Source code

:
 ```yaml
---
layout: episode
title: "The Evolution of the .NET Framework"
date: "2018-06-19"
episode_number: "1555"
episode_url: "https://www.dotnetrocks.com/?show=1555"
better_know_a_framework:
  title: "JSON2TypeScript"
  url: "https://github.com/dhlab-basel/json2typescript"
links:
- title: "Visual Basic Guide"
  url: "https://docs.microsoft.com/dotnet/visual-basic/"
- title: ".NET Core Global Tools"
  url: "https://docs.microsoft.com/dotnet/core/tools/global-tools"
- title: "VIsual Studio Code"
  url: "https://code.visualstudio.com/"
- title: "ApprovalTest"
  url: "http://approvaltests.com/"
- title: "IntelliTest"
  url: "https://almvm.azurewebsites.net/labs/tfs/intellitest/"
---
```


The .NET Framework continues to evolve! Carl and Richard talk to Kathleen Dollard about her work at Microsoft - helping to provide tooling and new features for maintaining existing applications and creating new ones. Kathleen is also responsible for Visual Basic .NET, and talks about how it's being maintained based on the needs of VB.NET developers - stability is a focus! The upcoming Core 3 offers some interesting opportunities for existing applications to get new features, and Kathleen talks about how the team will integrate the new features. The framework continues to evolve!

-------------------------

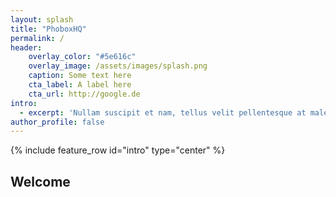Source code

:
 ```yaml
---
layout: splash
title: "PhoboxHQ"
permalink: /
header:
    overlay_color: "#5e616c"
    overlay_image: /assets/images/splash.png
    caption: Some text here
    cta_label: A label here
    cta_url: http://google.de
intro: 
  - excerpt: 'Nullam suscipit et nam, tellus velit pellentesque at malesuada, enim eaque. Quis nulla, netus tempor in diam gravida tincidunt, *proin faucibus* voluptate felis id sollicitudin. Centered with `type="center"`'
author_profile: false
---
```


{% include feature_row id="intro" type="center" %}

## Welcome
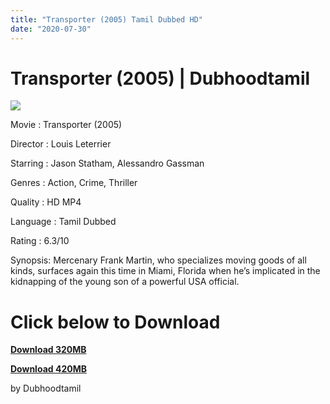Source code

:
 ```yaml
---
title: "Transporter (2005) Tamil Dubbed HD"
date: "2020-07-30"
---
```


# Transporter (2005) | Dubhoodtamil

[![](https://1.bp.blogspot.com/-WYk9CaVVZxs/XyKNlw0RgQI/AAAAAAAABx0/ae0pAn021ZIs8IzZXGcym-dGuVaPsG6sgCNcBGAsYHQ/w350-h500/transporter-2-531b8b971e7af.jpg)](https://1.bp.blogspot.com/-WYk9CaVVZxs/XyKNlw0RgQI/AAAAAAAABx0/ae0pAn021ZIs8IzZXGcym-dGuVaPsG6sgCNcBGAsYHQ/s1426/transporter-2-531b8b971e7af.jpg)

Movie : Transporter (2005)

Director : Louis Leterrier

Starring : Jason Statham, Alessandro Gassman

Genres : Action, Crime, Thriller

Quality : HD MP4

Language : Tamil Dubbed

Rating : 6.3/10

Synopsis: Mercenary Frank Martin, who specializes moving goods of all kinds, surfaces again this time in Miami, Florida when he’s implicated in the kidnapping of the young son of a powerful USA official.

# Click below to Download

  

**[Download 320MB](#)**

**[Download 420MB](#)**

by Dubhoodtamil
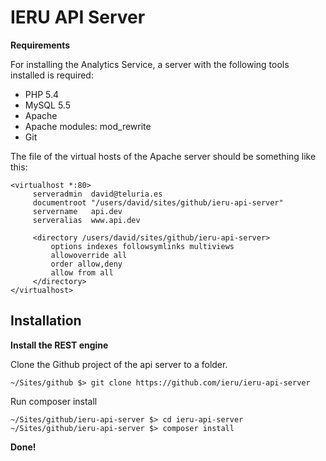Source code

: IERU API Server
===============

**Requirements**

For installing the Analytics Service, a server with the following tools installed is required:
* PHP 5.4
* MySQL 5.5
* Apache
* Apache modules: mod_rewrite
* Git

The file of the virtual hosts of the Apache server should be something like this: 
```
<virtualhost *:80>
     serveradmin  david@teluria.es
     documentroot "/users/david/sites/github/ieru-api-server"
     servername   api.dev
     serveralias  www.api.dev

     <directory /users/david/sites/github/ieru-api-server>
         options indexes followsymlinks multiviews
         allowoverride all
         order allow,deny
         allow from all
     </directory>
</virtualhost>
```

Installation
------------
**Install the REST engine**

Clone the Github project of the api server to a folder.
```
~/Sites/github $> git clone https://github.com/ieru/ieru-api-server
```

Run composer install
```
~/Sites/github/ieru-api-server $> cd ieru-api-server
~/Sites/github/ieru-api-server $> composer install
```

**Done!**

-------------------------

Your goal: Your answer must consist of every line in the listing that contains "with".

Completed task:
  - excerpt: 'Nullam suscipit et nam, tellus velit pellentesque at malesuada, enim eaque. Quis nulla, netus tempor in diam gravida tincidunt, *proin faucibus* voluptate felis id sollicitudin. Centered with `type="center"`'
For installing the Analytics Service, a server with the following tools installed is required:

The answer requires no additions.